▶ [Problem description]
Each entry below is to be copied out exactly and in full.

▶ [Supplied material]
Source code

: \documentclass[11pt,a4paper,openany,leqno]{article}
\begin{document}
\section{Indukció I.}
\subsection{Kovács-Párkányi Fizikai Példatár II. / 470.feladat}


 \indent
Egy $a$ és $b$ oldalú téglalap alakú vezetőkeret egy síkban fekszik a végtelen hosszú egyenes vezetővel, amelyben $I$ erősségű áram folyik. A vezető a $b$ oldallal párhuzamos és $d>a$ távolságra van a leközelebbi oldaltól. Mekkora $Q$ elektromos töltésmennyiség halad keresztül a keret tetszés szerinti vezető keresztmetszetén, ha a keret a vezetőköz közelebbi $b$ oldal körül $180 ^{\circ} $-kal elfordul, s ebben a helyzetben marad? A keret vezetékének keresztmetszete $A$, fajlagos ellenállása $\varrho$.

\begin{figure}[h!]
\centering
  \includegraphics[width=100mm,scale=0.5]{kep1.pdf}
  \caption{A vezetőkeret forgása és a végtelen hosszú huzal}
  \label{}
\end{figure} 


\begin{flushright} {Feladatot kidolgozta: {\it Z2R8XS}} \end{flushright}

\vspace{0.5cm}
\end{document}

▶ [Answer below]
Source code

: \documentclass[11pt,a4paper,openany,leqno]{article}
\begin{document}
\section{Indukció I.}
\subsection{Kovács-Párkányi Fizikai Példatár II. / 470.feladat}


 \indent
Egy $a$ és $b$ oldalú téglalap alakú vezetőkeret egy síkban fekszik a végtelen hosszú egyenes vezetővel, amelyben $I$ erősségű áram folyik. A vezető a $b$ oldallal párhuzamos és $d>a$ távolságra van a leközelebbi oldaltól. Mekkora $Q$ elektromos töltésmennyiség halad keresztül a keret tetszés szerinti vezető keresztmetszetén, ha a keret a vezetőköz közelebbi $b$ oldal körül $180 ^{\circ} $-kal elfordul, s ebben a helyzetben marad? A keret vezetékének keresztmetszete $A$, fajlagos ellenállása $\varrho$.

\begin{figure}[h!]
\centering
  \includegraphics[width=100mm,scale=0.5]{kep1.pdf}
  \caption{A vezetőkeret forgása és a végtelen hosszú huzal}
  \label{}
\end{figure} 


\begin{flushright} {Feladatot kidolgozta: {\it Z2R8XS}} \end{flushright}

\vspace{0.5cm}
\end{document}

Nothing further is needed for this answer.